High I-squared values are one of the most common problems researchers face when synthesizing evidence. A standard forest plot tells you that heterogeneity is present but not which specific studies are driving it or whether those studies are also distorting your pooled estimate. That is where the Galbraith plot and the Baujat plot become essential.
These two diagnostic plots are available as dedicated tabs inside our free build a forest plot. This guide explains exactly what each plot shows, how to read the output, and how to use the findings to make defensible decisions about your meta-analysis model.
Why Standard Forest Plots Miss the Source of Heterogeneity
A forest plot orders studies vertically and shows each one's confidence interval relative to the null. You can visually detect heterogeneity when the squares are spread widely, but the plot does not distinguish between two fundamentally different situations.
In the first situation, a small number of outlier studies sit far from the rest while the majority of studies cluster tightly. Removing or down-weighting these outliers would substantially reduce I-squared without changing the direction of your overall conclusion.
In the second situation, heterogeneity is diffuse and no single study is responsible. Here, subgroup analysis or meta-regression is the appropriate next step because there is no outlier to remove.

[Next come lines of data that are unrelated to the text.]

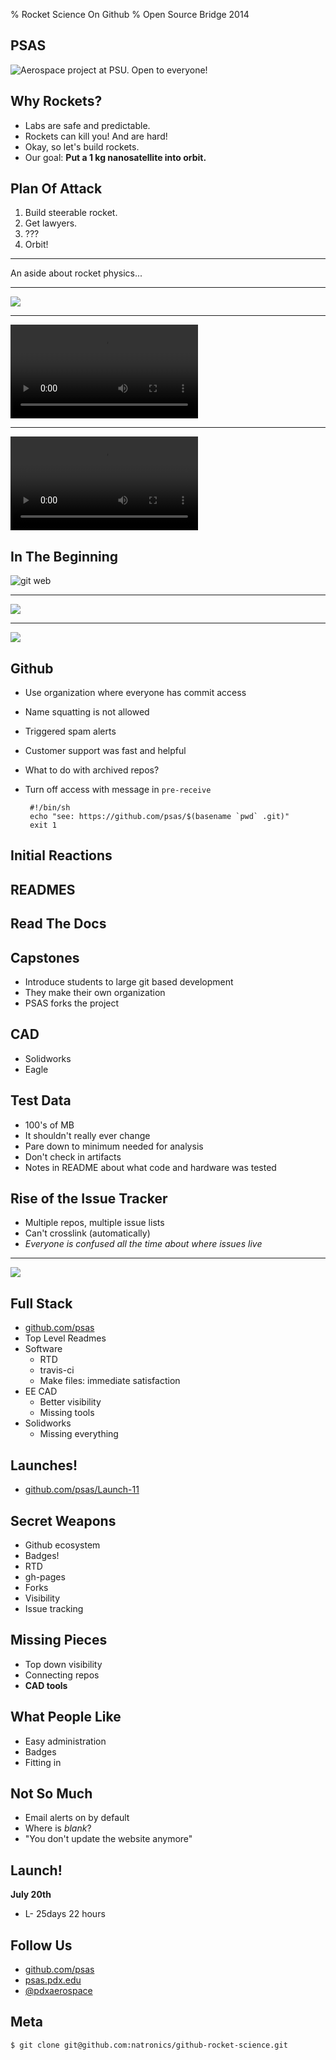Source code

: % Rocket Science On Github
% Open Source Bridge 2014


PSAS
--------------------------------------------------------------------------------

![Aerospace project at PSU. Open to everyone!](images/PSAS_group.jpg)


Why Rockets?
--------------------------------------------------------------------------------

 - Labs are safe and predictable.
 - Rockets can kill you! And are hard!
 - Okay, so let's build rockets.
 - Our goal: **Put a 1 kg nanosatellite into orbit.**


Plan Of Attack
--------------------------------------------------------------------------------

 1. Build steerable rocket.
 1. Get lawyers.
 1. ???
 1. Orbit!


--------------------------------------------------------------------------------

An aside about rocket physics...


--------------------------------------------------------------------------------

![](images/launch.jpg)


--------------------------------------------------------------------------------

<video class="stretch" data-autoplay src="videos/launch_hill.webm"></video>


--------------------------------------------------------------------------------

<video class="stretch" data-autoplay src="videos/onboard.webm"></video>


In The Beginning
--------------------------------------------------------------------------------

![git web](images/gitweb.png)


--------------------------------------------------------------------------------

![](images/gitweb-detail.png)


--------------------------------------------------------------------------------

![](images/gitweb-tree.png)


Github
--------------------------------------------------------------------------------

 - Use organization where everyone has commit access
 - Name squatting is not allowed
 - Triggered spam alerts
 - Customer support was fast and helpful
 - What to do with archived repos?
 - Turn off access with message in `pre-receive`

        #!/bin/sh
        echo "see: https://github.com/psas/$(basename `pwd` .git)"
        exit 1


Initial Reactions
--------------------------------------------------------------------------------


READMES
--------------------------------------------------------------------------------


Read The Docs
--------------------------------------------------------------------------------


Capstones
--------------------------------------------------------------------------------

 - Introduce students to large git based development
 - They make their own organization
 - PSAS forks the project


CAD
--------------------------------------------------------------------------------

 - Solidworks
 - Eagle


Test Data
--------------------------------------------------------------------------------

 - 100's of MB
 - It shouldn't really ever change
 - Pare down to minimum needed for analysis
 - Don't check in artifacts
 - Notes in README about what code and hardware was tested


Rise of the Issue Tracker
--------------------------------------------------------------------------------

 - Multiple repos, multiple issue lists
 - Can't crosslink (automatically)
 - _Everyone is confused all the time about where issues live_


--------------------------------------------------------------------------------

![](images/issues.png)


Full Stack
--------------------------------------------------------------------------------

 - [github.com/psas](https://github.com/psas)
 - Top Level Readmes
 - Software
    - RTD
    - travis-ci
    - Make files: immediate satisfaction
 - EE CAD
    - Better visibility
    - Missing tools
 - Solidworks
    - Missing everything


Launches!
--------------------------------------------------------------------------------

 - [github.com/psas/Launch-11](https://github.com/psas/Launch-11)


Secret Weapons
--------------------------------------------------------------------------------

 - Github ecosystem
 - Badges!
 - RTD
 - gh-pages
 - Forks
 - Visibility
 - Issue tracking


Missing Pieces
--------------------------------------------------------------------------------

 - Top down visibility
 - Connecting repos
 - **CAD tools**


What People Like
--------------------------------------------------------------------------------

 - Easy administration
 - Badges
 - Fitting in


Not So Much
--------------------------------------------------------------------------------

 - Email alerts on by default
 - Where is _blank_?
 - "You don't update the website anymore"


Launch!
--------------------------------------------------------------------------------

**July 20th**

 - L- 25days 22 hours


Follow Us
--------------------------------------------------------------------------------

 - [github.com/psas](https://github.com/psas)
 - [psas.pdx.edu](http://psas.pdx.edu)
 - [&#64;pdxaerospace](https://twitter.com/pdxaerospace)


Meta
--------------------------------------------------------------------------------

    $ git clone git@github.com:natronics/github-rocket-science.git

Acting on the wrong diagnosis wastes time and introduces bias. The Galbraith and Baujat plots give you the evidence to distinguish between these two situations before you decide how to proceed.
The Galbraith Plot (Radial Plot): Detecting Outliers by Precision
The Galbraith plot, also called a radial plot after its creator Robert Galbraith, was developed specifically to visualize heterogeneity in a way that separates imprecise studies from true outliers.
How it is constructed. Each study is plotted as a single point. The x-axis is the reciprocal of the study's standard error (1/SE), which represents precision: studies with larger samples and smaller standard errors appear further to the right. The y-axis is the study's z-score divided by its standard error (the standardized effect). A regression line is drawn through the origin with a slope equal to the pooled effect estimate. Two outer lines parallel to this regression line mark the boundaries at plus and minus two standard deviations.
What the position means. Studies that fall within the two outer lines are consistent with the pooled estimate. Studies that fall outside these lines are statistical outliers. Critically, because the x-axis encodes precision, you can immediately see whether the outliers are small imprecise studies (clustered near the origin) or large precise studies (far to the right). A large, precise study that is an outlier is far more concerning than a small imprecise one, because it carries more weight in the pooled estimate.
A worked interpretation example. Suppose your meta-analysis has I-squared of 72% and 14 studies. You open the Galbraith plot and see that 12 studies cluster tightly near the regression line while 2 studies sit outside the upper boundary, both positioned at mid-range precision. This pattern suggests localized heterogeneity. You examine those 2 studies in detail, find they used a different comparator intervention, and run a subgroup analysis separating them from the rest. I-squared in the main subgroup drops to 18%.
Common misreading to avoid. Do not treat every point outside the boundary lines as a study to exclude. The two-SD boundary is a statistical flag, not a clinical judgment. Always examine why a study is an outlier before deciding how to handle it.